Source records

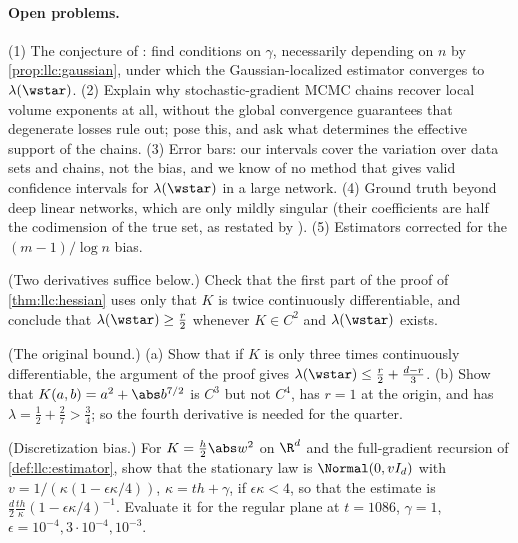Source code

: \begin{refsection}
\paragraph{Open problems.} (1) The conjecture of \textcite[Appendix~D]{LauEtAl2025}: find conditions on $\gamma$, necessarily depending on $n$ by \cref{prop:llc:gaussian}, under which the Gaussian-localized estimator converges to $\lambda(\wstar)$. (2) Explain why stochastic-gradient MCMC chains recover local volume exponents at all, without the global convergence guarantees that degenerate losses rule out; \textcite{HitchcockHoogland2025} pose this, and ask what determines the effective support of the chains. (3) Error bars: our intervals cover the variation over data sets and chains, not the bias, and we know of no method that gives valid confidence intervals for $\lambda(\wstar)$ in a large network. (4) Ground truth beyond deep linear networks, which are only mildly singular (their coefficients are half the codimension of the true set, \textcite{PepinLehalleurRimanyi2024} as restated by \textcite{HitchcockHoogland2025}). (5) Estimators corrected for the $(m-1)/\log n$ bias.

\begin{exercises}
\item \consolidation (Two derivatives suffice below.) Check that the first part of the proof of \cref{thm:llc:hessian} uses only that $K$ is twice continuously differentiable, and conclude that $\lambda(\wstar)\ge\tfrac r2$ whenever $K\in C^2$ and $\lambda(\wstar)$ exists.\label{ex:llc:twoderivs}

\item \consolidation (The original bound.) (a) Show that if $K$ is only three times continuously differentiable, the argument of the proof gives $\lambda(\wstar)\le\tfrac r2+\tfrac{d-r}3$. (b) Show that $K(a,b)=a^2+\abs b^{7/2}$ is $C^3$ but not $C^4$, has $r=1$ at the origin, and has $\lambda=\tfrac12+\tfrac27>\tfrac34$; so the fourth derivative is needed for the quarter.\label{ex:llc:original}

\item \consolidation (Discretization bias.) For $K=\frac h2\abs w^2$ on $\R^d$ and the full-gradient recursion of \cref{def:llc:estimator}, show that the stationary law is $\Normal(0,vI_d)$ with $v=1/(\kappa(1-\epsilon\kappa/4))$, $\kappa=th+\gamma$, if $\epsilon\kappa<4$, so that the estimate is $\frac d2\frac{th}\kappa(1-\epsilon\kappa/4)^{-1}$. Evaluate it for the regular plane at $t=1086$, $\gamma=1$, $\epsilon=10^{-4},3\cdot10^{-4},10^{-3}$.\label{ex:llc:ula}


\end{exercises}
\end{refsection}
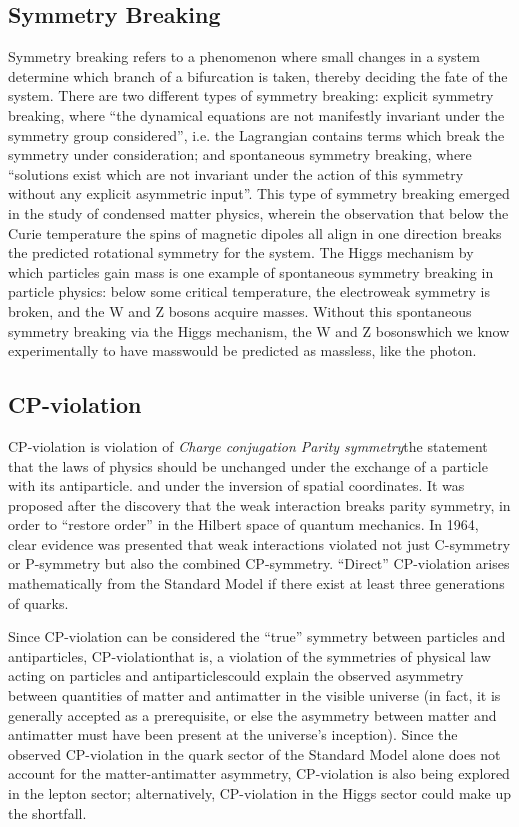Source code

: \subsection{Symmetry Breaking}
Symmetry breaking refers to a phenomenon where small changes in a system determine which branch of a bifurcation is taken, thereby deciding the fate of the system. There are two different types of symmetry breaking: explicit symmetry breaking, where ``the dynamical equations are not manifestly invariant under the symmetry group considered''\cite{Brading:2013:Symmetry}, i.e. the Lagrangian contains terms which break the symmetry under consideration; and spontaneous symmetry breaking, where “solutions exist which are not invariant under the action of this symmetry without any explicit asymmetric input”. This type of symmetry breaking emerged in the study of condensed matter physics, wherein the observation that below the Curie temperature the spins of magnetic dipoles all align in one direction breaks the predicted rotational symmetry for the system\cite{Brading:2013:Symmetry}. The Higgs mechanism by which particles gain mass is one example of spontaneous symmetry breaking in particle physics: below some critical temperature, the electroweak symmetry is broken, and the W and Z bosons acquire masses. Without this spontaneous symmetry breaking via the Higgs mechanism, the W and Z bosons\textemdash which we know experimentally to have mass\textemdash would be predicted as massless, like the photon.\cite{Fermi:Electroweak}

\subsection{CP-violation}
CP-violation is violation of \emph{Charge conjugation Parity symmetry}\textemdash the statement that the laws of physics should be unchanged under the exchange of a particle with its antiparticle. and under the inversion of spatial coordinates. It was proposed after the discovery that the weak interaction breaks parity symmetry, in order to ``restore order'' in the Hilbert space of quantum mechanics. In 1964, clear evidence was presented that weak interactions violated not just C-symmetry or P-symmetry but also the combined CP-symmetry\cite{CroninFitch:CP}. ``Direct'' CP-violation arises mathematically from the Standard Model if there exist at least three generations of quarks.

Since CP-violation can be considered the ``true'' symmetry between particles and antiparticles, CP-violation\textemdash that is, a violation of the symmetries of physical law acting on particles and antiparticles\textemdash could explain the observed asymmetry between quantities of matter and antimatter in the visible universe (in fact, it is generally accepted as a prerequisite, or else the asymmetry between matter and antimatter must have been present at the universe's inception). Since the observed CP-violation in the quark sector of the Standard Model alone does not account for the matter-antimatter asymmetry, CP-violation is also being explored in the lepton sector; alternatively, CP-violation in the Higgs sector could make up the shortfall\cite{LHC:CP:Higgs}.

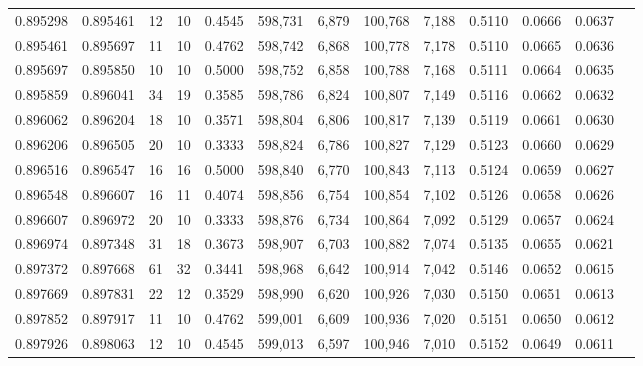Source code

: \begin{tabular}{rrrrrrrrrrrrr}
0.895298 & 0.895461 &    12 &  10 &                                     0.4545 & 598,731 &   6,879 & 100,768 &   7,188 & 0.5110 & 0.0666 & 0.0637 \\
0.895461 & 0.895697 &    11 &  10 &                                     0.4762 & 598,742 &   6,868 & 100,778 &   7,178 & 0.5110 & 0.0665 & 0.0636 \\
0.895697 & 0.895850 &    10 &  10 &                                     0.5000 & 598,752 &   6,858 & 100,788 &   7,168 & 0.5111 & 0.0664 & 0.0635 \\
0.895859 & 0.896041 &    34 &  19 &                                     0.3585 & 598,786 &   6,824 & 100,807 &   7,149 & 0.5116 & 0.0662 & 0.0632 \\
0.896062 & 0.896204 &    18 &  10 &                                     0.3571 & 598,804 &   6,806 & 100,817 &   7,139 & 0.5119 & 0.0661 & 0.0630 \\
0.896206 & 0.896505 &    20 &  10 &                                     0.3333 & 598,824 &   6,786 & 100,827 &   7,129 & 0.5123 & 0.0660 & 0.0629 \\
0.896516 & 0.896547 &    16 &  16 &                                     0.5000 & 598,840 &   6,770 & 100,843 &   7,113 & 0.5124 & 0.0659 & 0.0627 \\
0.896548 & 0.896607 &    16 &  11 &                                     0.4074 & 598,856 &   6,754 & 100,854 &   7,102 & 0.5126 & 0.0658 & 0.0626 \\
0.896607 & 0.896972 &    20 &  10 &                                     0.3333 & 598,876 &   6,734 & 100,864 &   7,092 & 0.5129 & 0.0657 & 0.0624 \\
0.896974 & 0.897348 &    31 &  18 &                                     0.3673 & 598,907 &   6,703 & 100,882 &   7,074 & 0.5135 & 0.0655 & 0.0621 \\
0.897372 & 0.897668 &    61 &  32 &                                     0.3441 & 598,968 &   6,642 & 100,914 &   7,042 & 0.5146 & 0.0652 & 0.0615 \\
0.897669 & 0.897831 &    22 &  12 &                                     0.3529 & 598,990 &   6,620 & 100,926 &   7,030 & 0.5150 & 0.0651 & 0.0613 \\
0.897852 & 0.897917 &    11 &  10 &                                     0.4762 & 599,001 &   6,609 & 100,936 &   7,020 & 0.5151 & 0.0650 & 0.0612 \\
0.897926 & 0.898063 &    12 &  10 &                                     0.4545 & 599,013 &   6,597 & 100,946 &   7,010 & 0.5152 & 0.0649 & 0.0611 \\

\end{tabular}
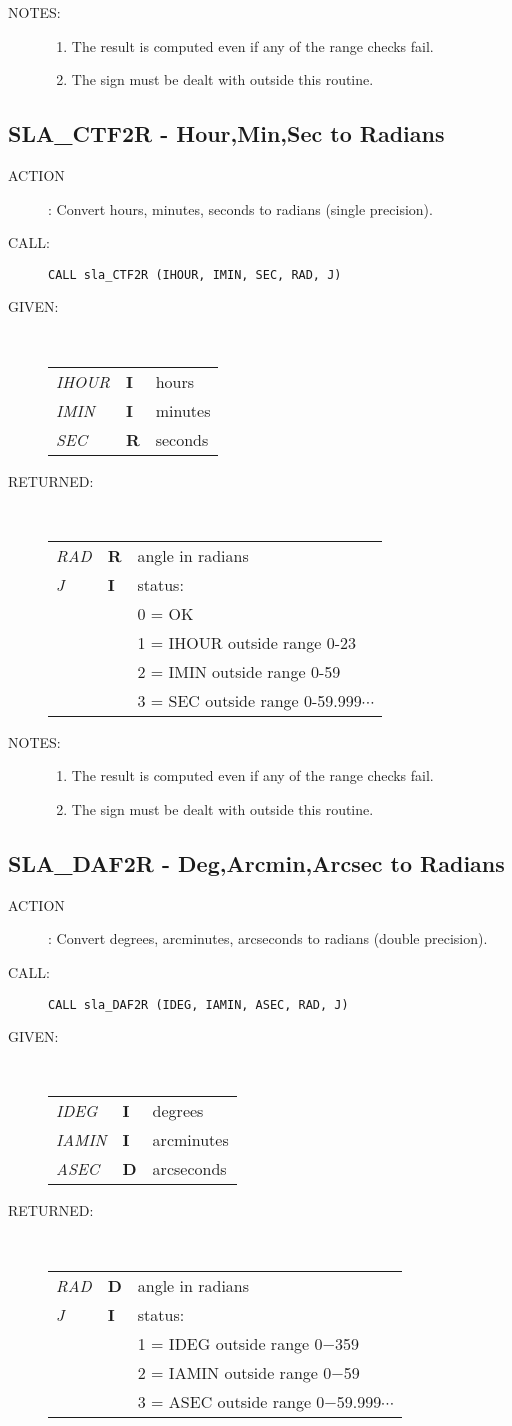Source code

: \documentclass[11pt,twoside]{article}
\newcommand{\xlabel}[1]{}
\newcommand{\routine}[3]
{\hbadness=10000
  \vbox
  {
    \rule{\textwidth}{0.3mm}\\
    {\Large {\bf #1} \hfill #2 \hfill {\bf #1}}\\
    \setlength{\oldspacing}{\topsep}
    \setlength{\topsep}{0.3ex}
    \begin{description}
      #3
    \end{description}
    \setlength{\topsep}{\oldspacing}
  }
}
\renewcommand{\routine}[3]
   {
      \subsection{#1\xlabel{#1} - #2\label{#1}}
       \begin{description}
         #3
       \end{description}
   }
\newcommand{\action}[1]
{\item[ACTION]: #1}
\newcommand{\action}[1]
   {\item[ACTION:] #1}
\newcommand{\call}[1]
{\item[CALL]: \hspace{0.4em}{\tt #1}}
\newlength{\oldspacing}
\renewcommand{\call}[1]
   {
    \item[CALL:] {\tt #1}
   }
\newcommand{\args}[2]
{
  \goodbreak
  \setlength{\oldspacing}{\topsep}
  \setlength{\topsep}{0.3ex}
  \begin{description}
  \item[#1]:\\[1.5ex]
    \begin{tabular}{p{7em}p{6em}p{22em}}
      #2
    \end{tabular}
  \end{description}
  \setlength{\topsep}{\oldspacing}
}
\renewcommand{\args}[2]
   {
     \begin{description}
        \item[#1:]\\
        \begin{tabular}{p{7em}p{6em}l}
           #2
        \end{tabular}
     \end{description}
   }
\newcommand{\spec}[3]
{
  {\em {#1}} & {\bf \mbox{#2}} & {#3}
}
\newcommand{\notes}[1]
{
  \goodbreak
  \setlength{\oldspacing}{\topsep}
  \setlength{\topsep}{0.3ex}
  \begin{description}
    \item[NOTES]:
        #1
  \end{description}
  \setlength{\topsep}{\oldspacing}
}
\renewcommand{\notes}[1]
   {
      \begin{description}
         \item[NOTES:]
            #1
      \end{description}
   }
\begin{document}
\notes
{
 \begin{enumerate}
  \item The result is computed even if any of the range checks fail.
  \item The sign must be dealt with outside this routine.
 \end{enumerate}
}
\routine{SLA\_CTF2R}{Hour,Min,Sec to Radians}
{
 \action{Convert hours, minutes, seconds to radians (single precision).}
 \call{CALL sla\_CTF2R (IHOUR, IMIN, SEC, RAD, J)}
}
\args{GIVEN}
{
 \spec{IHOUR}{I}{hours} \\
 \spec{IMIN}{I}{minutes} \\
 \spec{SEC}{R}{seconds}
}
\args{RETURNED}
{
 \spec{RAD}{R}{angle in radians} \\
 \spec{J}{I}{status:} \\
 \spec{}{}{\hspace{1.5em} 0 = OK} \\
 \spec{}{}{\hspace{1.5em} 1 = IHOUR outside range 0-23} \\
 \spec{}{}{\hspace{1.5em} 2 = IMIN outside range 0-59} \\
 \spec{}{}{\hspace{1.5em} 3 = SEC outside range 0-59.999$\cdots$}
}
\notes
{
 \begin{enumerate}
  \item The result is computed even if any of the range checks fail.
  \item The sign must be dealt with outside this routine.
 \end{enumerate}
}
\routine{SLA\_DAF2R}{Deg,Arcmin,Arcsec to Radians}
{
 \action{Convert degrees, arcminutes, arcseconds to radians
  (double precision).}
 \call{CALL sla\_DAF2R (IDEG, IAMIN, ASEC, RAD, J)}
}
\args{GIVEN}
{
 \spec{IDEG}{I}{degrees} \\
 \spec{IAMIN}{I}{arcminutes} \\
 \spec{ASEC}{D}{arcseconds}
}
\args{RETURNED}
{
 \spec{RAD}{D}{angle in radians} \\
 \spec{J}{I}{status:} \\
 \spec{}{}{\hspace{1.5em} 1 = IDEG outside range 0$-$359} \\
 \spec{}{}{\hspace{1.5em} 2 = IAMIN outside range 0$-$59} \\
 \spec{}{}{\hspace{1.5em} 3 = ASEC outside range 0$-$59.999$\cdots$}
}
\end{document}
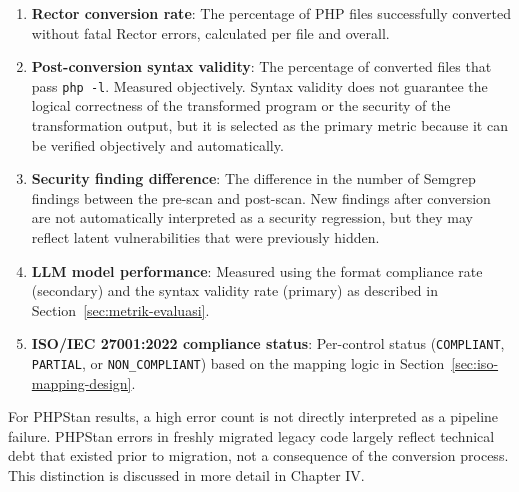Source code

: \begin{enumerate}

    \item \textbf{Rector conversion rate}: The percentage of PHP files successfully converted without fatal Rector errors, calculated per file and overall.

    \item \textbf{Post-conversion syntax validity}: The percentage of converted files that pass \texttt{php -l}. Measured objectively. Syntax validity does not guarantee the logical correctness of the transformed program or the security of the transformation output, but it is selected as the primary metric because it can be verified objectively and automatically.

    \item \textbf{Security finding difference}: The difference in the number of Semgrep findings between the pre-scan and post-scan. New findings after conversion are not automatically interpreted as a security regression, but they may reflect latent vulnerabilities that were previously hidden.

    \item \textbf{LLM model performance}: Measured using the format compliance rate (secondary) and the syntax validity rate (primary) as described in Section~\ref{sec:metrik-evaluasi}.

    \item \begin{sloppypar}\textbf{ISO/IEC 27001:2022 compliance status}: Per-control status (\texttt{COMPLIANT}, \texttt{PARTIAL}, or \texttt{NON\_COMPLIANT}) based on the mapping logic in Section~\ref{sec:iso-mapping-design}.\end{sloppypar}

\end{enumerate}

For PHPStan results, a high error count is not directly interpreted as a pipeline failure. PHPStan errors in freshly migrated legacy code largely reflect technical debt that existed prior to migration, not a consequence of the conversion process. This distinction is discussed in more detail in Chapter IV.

= What needs to be done =
Retype only the stretch of lines above starting at the one with "were previously hidden." and stopping at the one with "Measured using the", exactly as written, with both kept.

= Result of this exercise =
    \item \textbf{Security finding difference}: The difference in the number of Semgrep findings between the pre-scan and post-scan. New findings after conversion are not automatically interpreted as a security regression, but they may reflect latent vulnerabilities that were previously hidden.

    \item \textbf{LLM model performance}: Measured using the format compliance rate (secondary) and the syntax validity rate (primary) as described in Section~\ref{sec:metrik-evaluasi}.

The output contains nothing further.